En este sentido, Banco Santander en España está desarrollando plataformas, servicios y aplicaciones tecnológicas que están apoyando a las pymes y los autónomos a mejorar su expertise y estimular su innovación. Una de ellas es Financia&Go, un servicio 100% digital de financiación de facturas emitidas y pendientes de cobro para pymes en España, con el que se facilita de manera flexible y sencilla el acceso a financiación a corto plazo, desde la propia herramienta de gestión de facturas de los clientes. Así pueden conectar su cuenta con Banco Santander, seleccionar el importe que quieren anticipar y el plazo de devolución.

Banco Santander está desarrollando en España plataformas, servicios y aplicaciones que están apoyando a las pymes y los autónomos a mejorar su expertise y estimular su innovación

Por su parte Santander ZOne es una plataforma única que ayuda a empresas y comercios a conectar con más de cinco millones de consumidores potenciales. En total, más de 1,2 millones de clientes activos se benefician ya de esta iniciativa que, en esencia, representa una potente herramienta de marketing. Con ella, las empresas pueden enviar ofertas a medida a los clientes de Santander, filtrando por edad, lugar o perfil de gasto, y así impulsar sus ventas en el actual contexto de recuperación tras la crisis originada por la covid-19, al mismo tiempo que los clientes aprovechan importantes descuentos y ventajas.

En cuanto a la estrategia de transformación global de Santander, la entidad acaba de anunciar la creación de una empresa autónoma, PagoNxt, que integra sus negocios de pagos más disruptivos. Desarrollará su actividad en Europa y América en tres áreas de negocio: soluciones para comercios (Getnet), soluciones para pymes que operan internacionalmente y necesitan servicios que antes solo eran accesibles para grandes empresas, y productos y servicios digitales para particulares, como Superdigital, la plataforma de inclusión financiera ya disponible en cinco mercados latinoamericanos.

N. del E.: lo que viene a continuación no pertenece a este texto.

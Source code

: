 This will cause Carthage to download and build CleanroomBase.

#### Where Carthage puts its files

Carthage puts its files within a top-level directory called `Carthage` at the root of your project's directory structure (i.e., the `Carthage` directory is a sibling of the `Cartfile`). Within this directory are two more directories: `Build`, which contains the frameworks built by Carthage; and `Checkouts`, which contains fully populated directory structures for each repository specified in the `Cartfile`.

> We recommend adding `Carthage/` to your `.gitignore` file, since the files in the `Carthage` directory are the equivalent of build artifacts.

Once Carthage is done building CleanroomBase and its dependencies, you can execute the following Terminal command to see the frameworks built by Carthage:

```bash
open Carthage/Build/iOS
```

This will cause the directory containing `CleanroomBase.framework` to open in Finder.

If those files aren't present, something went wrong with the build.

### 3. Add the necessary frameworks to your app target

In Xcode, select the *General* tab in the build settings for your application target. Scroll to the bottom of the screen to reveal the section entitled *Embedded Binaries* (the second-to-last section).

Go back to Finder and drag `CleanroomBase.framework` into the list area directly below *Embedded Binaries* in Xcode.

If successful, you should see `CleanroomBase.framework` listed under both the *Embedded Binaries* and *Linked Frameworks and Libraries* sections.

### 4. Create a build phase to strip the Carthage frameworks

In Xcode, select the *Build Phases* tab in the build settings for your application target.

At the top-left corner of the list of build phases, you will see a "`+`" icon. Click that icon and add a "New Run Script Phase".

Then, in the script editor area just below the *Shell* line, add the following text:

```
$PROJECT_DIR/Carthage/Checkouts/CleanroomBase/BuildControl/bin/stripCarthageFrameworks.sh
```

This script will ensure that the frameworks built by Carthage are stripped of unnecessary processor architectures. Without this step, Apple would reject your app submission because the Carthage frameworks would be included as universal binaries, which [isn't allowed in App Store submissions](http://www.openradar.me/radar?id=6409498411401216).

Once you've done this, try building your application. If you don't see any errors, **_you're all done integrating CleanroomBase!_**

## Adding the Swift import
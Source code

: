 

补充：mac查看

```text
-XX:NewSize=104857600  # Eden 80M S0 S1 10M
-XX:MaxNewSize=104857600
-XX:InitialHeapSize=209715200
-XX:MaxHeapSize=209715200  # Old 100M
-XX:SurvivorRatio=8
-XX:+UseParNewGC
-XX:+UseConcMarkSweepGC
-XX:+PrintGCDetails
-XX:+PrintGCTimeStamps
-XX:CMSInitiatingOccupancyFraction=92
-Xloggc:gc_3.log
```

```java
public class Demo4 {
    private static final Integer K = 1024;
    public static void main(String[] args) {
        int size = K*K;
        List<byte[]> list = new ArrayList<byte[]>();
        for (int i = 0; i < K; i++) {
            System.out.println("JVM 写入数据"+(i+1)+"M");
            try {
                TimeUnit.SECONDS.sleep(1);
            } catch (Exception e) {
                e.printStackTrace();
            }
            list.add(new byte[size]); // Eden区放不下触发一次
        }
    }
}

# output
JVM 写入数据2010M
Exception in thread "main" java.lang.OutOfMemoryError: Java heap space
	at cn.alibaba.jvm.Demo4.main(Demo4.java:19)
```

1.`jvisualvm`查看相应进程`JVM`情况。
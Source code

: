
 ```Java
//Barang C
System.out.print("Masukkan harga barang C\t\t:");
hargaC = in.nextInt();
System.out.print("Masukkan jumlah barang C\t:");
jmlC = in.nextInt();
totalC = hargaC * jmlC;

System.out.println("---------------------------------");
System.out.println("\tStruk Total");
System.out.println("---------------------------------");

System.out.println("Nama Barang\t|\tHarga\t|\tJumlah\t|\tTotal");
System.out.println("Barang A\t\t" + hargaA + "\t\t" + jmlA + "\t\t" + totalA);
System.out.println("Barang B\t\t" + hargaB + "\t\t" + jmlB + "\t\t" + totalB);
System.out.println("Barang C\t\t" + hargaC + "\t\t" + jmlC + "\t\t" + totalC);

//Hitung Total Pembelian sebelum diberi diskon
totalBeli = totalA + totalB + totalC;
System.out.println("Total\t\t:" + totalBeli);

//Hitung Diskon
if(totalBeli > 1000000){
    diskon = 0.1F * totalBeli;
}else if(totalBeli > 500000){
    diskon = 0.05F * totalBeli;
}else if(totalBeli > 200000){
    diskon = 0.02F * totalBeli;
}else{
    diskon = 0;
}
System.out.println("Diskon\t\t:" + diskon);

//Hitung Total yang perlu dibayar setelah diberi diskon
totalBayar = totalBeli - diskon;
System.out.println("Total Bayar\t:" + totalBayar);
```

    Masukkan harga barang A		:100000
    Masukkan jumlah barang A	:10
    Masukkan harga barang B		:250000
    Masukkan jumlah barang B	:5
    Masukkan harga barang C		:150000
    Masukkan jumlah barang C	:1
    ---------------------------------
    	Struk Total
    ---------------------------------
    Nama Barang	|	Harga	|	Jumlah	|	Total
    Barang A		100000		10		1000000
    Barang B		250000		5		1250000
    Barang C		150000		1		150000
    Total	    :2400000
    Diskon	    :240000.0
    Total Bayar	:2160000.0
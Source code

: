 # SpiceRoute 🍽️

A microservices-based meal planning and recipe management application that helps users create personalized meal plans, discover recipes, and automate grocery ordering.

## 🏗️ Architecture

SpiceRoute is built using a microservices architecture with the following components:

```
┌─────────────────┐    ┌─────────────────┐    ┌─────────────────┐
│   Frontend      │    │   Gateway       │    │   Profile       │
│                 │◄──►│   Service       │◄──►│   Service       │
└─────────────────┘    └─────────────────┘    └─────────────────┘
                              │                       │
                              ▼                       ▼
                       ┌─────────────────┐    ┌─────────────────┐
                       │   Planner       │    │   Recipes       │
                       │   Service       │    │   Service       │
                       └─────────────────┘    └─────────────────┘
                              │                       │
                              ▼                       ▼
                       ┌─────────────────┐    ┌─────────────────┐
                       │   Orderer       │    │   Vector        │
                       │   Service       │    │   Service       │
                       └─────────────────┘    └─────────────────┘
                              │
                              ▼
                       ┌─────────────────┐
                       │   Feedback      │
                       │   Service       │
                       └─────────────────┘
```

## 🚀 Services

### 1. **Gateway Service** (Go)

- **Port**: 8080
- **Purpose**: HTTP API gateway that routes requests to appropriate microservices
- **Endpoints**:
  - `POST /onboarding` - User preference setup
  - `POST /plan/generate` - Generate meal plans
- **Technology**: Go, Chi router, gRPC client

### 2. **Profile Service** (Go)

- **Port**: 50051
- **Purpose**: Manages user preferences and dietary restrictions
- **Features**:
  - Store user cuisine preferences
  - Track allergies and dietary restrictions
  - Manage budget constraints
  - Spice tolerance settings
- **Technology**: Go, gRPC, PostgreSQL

La revolución digital ya es imparable

La digitalización es uno de los pilares estratégicos de Banco Santander, clave para el crecimiento y la transformación del grupo. En España, la entidad financiera ya cuenta con más de cinco millones de usuarios digitales, lo que supone el 64% del total de sus clientes activos. Además, el confinamiento aceleró este proceso, con la incorporación de 300.000 nuevos clientes digitales, un 20% de los cuales son mayores de 70 años.

La digitalización necesaria de la economía y la empresa

Durante el estado de alarma, la contratación de productos y servicios realizada por canales digitales supuso más del 50% de las ventas totales en días claves. En esos meses, la asistencia en remoto a los clientes se incrementó más del 60%. Los datos demuestran el peso que supone la digitalización en el presente y el futuro de la entidad, que en la actualidad cuenta con más de 41 millones de clientes digitales en todo el mundo, de los que 34 millones usan la banca móvil y casi la mitad de las ventas (44%) en los nueve primeros meses del año se produjeron mediante canales digitales, frente al 36% de 2019.

El objetivo final es “acelerar la revolución digital” para que el banco se convierta en “la mejor plataforma abierta de servicios financieros”. De ahí el reciente lanzamiento de tres nuevas iniciativas: One Santander para simplificar la operativa, los productos y servicios del grupo, empezando por Europa; la creación de un banco global nativo digital por medio de la combinación de Openbank y Santander Consumer Finance, y las plataformas de pagos que operarán bajo la compañía autónoma PagoNxt.